#### Directions
Every record below is to be restated verbatim, though its images are not.

#### Listed entries

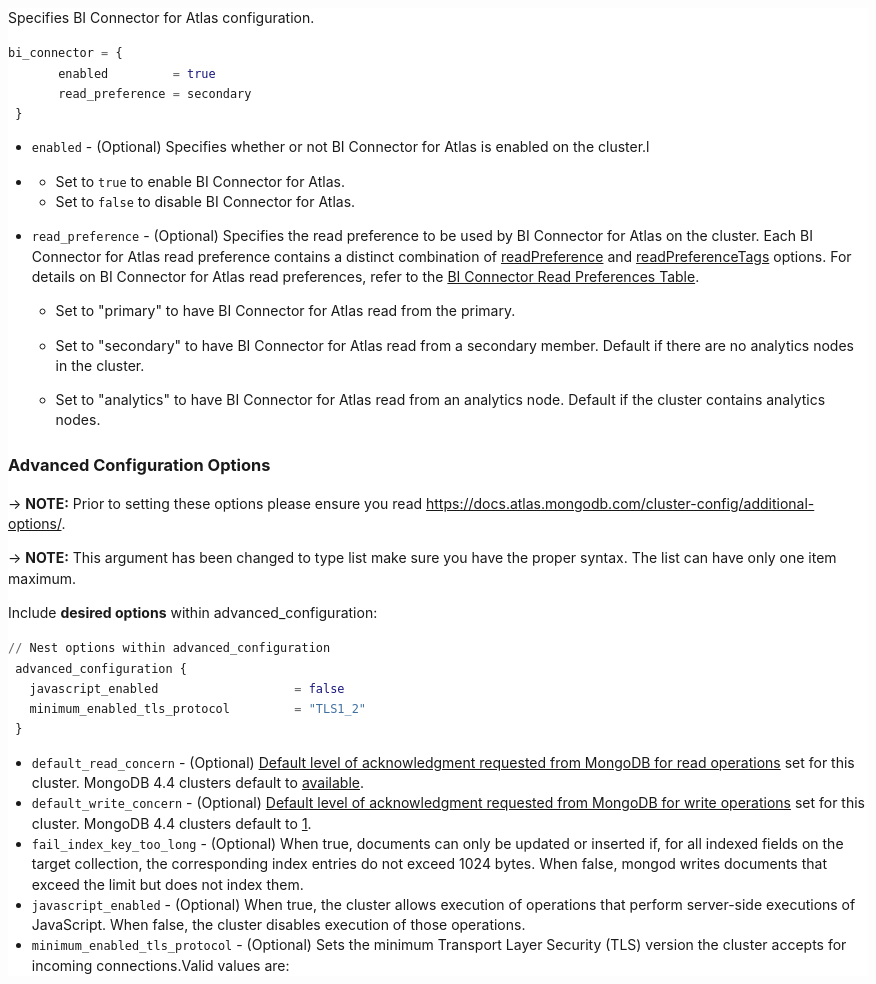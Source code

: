 Specifies BI Connector for Atlas configuration.
 
 ```terraform
 bi_connector = {
        enabled         = true
        read_preference = secondary
  }
  ```

* `enabled` - (Optional) Specifies whether or not BI Connector for Atlas is enabled on the cluster.l
* 
    - Set to `true` to enable BI Connector for Atlas.
    - Set to `false` to disable BI Connector for Atlas.

* `read_preference` - (Optional) Specifies the read preference to be used by BI Connector for Atlas on the cluster. Each BI Connector for Atlas read preference contains a distinct combination of [readPreference](https://docs.mongodb.com/manual/core/read-preference/) and [readPreferenceTags](https://docs.mongodb.com/manual/core/read-preference/#tag-sets) options. For details on BI Connector for Atlas read preferences, refer to the [BI Connector Read Preferences Table](https://docs.atlas.mongodb.com/tutorial/create-global-writes-cluster/#bic-read-preferences).

    - Set to "primary" to have BI Connector for Atlas read from the primary.

    - Set to "secondary" to have BI Connector for Atlas read from a secondary member. Default if there are no analytics nodes in the cluster.

    - Set to "analytics" to have BI Connector for Atlas read from an analytics node. Default if the cluster contains analytics nodes.

### Advanced Configuration Options

-> **NOTE:** Prior to setting these options please ensure you read https://docs.atlas.mongodb.com/cluster-config/additional-options/.

-> **NOTE:** This argument has been changed to type list make sure you have the proper syntax. The list can have only one  item maximum.

Include **desired options** within advanced_configuration:

```terraform
// Nest options within advanced_configuration
 advanced_configuration {
   javascript_enabled                   = false
   minimum_enabled_tls_protocol         = "TLS1_2"
 }
```

* `default_read_concern` - (Optional) [Default level of acknowledgment requested from MongoDB for read operations](https://docs.mongodb.com/manual/reference/read-concern/) set for this cluster. MongoDB 4.4 clusters default to [available](https://docs.mongodb.com/manual/reference/read-concern-available/).
* `default_write_concern` - (Optional) [Default level of acknowledgment requested from MongoDB for write operations](https://docs.mongodb.com/manual/reference/write-concern/) set for this cluster. MongoDB 4.4 clusters default to [1](https://docs.mongodb.com/manual/reference/write-concern/).
* `fail_index_key_too_long` - (Optional) When true, documents can only be updated or inserted if, for all indexed fields on the target collection, the corresponding index entries do not exceed 1024 bytes. When false, mongod writes documents that exceed the limit but does not index them.
* `javascript_enabled` - (Optional) When true, the cluster allows execution of operations that perform server-side executions of JavaScript. When false, the cluster disables execution of those operations.
* `minimum_enabled_tls_protocol` - (Optional) Sets the minimum Transport Layer Security (TLS) version the cluster accepts for incoming connections.Valid values are:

#### Answer space
Source code

: Specifies BI Connector for Atlas configuration.
 
 ```terraform
 bi_connector = {
        enabled         = true
        read_preference = secondary
  }
  ```

* `enabled` - (Optional) Specifies whether or not BI Connector for Atlas is enabled on the cluster.l
* 
    - Set to `true` to enable BI Connector for Atlas.
    - Set to `false` to disable BI Connector for Atlas.

* `read_preference` - (Optional) Specifies the read preference to be used by BI Connector for Atlas on the cluster. Each BI Connector for Atlas read preference contains a distinct combination of [readPreference](https://docs.mongodb.com/manual/core/read-preference/) and [readPreferenceTags](https://docs.mongodb.com/manual/core/read-preference/#tag-sets) options. For details on BI Connector for Atlas read preferences, refer to the [BI Connector Read Preferences Table](https://docs.atlas.mongodb.com/tutorial/create-global-writes-cluster/#bic-read-preferences).

    - Set to "primary" to have BI Connector for Atlas read from the primary.

    - Set to "secondary" to have BI Connector for Atlas read from a secondary member. Default if there are no analytics nodes in the cluster.

    - Set to "analytics" to have BI Connector for Atlas read from an analytics node. Default if the cluster contains analytics nodes.

### Advanced Configuration Options

-> **NOTE:** Prior to setting these options please ensure you read https://docs.atlas.mongodb.com/cluster-config/additional-options/.

-> **NOTE:** This argument has been changed to type list make sure you have the proper syntax. The list can have only one  item maximum.

Include **desired options** within advanced_configuration:

```terraform
// Nest options within advanced_configuration
 advanced_configuration {
   javascript_enabled                   = false
   minimum_enabled_tls_protocol         = "TLS1_2"
 }
```

* `default_read_concern` - (Optional) [Default level of acknowledgment requested from MongoDB for read operations](https://docs.mongodb.com/manual/reference/read-concern/) set for this cluster. MongoDB 4.4 clusters default to [available](https://docs.mongodb.com/manual/reference/read-concern-available/).
* `default_write_concern` - (Optional) [Default level of acknowledgment requested from MongoDB for write operations](https://docs.mongodb.com/manual/reference/write-concern/) set for this cluster. MongoDB 4.4 clusters default to [1](https://docs.mongodb.com/manual/reference/write-concern/).
* `fail_index_key_too_long` - (Optional) When true, documents can only be updated or inserted if, for all indexed fields on the target collection, the corresponding index entries do not exceed 1024 bytes. When false, mongod writes documents that exceed the limit but does not index them.
* `javascript_enabled` - (Optional) When true, the cluster allows execution of operations that perform server-side executions of JavaScript. When false, the cluster disables execution of those operations.
* `minimum_enabled_tls_protocol` - (Optional) Sets the minimum Transport Layer Security (TLS) version the cluster accepts for incoming connections.Valid values are:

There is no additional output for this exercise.